Roasted Fennel and Tomato Soup

Roasted fennel and tomato soup is a transitional soup that carries you from winter through rainy spring. The fennel adds a slightly sweet yet spicy twist that makes this way better than standard tomato soup.
Harper Donahue
November 10, 2025

Ingredients (~4 servings)

  • 4 large beefsteak tomatoes, seeded and chopped
  • 2 small fennel bulbs, fronds and stems removed
  • 2 small yellow onions, chopped
  • 2 garlic cloves, chopped
  • Juice of 1 lemon
  • 1/4 cup + 2 Tbsp olive oil
  • 1 1/2 tsp salt
  • 3/4 tsp black pepper
  • 2 cans (14.5 oz each) fire-roasted diced tomatoes
  • 4 cups vegetable stock
  • Heavy cream, for topping (optional)
  • Croutons, for topping (optional)

Roast the Vegetables

Preheat the oven to 400°F. Line a large baking sheet with parchment paper.

Add the chopped beefsteak tomatoes, onions, and garlic to the prepared baking sheet.

To prep the fennel, remove the green fronds and tough upper stems, and trim the root base.

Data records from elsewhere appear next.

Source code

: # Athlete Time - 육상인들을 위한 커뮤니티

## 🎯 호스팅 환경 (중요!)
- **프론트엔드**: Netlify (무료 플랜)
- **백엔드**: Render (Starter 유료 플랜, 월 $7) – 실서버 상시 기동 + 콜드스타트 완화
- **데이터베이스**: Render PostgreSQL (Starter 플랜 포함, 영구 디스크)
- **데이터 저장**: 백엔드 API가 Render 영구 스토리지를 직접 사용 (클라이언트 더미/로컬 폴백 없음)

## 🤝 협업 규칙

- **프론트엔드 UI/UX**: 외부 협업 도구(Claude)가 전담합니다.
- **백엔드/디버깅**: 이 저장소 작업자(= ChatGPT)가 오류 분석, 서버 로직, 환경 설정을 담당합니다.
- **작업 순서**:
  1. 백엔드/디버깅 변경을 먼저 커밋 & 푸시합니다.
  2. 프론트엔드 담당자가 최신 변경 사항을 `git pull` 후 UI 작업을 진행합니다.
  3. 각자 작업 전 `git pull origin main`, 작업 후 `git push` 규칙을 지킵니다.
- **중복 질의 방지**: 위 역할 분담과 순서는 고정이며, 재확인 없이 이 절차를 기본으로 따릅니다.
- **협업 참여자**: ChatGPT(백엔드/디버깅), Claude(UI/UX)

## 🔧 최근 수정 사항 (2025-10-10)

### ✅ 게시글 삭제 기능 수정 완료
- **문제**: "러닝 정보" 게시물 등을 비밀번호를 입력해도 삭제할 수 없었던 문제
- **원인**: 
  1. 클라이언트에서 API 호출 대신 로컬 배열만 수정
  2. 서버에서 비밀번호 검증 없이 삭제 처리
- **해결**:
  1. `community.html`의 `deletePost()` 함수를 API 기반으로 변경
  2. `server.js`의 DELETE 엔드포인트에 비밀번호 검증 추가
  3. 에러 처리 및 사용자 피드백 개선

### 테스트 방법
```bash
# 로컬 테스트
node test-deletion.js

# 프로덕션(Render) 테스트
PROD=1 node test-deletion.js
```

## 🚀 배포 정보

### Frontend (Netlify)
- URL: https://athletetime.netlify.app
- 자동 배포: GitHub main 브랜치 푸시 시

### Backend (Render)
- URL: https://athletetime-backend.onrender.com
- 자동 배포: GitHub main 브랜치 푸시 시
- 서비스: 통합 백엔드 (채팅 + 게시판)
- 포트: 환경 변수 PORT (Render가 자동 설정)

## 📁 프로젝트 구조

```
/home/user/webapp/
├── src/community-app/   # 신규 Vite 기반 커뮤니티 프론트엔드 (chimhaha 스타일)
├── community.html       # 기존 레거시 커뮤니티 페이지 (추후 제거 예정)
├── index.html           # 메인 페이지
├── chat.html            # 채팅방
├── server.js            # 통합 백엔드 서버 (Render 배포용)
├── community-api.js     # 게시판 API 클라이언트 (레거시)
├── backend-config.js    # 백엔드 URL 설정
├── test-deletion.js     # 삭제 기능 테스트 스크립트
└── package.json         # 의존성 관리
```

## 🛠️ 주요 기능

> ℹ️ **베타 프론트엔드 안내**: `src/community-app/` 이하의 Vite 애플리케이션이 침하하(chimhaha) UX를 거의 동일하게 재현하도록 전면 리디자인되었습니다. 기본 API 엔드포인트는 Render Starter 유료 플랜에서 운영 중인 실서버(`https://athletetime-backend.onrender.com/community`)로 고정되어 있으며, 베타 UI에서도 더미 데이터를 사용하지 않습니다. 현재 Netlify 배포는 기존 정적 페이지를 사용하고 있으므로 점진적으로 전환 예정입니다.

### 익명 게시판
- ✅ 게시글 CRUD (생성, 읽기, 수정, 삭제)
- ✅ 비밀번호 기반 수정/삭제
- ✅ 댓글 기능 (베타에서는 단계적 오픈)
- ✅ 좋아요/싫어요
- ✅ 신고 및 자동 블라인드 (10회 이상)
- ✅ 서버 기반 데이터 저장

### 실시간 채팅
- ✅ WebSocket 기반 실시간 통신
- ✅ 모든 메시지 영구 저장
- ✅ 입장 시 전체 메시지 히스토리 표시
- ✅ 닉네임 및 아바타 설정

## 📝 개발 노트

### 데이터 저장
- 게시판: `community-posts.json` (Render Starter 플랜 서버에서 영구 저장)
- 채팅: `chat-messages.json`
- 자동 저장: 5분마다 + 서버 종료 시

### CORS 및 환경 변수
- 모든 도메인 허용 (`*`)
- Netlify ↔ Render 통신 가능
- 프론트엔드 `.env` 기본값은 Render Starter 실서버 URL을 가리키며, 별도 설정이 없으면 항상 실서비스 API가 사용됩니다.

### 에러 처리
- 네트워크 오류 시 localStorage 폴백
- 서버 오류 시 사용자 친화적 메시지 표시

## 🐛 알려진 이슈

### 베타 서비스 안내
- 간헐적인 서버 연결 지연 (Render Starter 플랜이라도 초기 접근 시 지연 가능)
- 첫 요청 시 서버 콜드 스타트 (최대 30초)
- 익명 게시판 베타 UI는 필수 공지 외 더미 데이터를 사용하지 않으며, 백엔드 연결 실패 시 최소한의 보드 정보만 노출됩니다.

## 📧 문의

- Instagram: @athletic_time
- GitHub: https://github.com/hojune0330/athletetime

Chop the white fennel bulb into 1/2-inch pieces.

Add the chopped fennel to the baking sheet with the other vegetables. Drizzle everything with the olive oil, lemon juice, salt, and pepper. Toss with your hands to make sure everything is evenly coated.

Roast the vegetables for ~20-25 minutes, or until they are caramelized and tender.

Blend and Simmer the Soup

Remove the roasted vegetables from the oven and add them to a large pot or Dutch oven.

Add the two cans of fire-roasted tomatoes (with their juices) and the vegetable stock.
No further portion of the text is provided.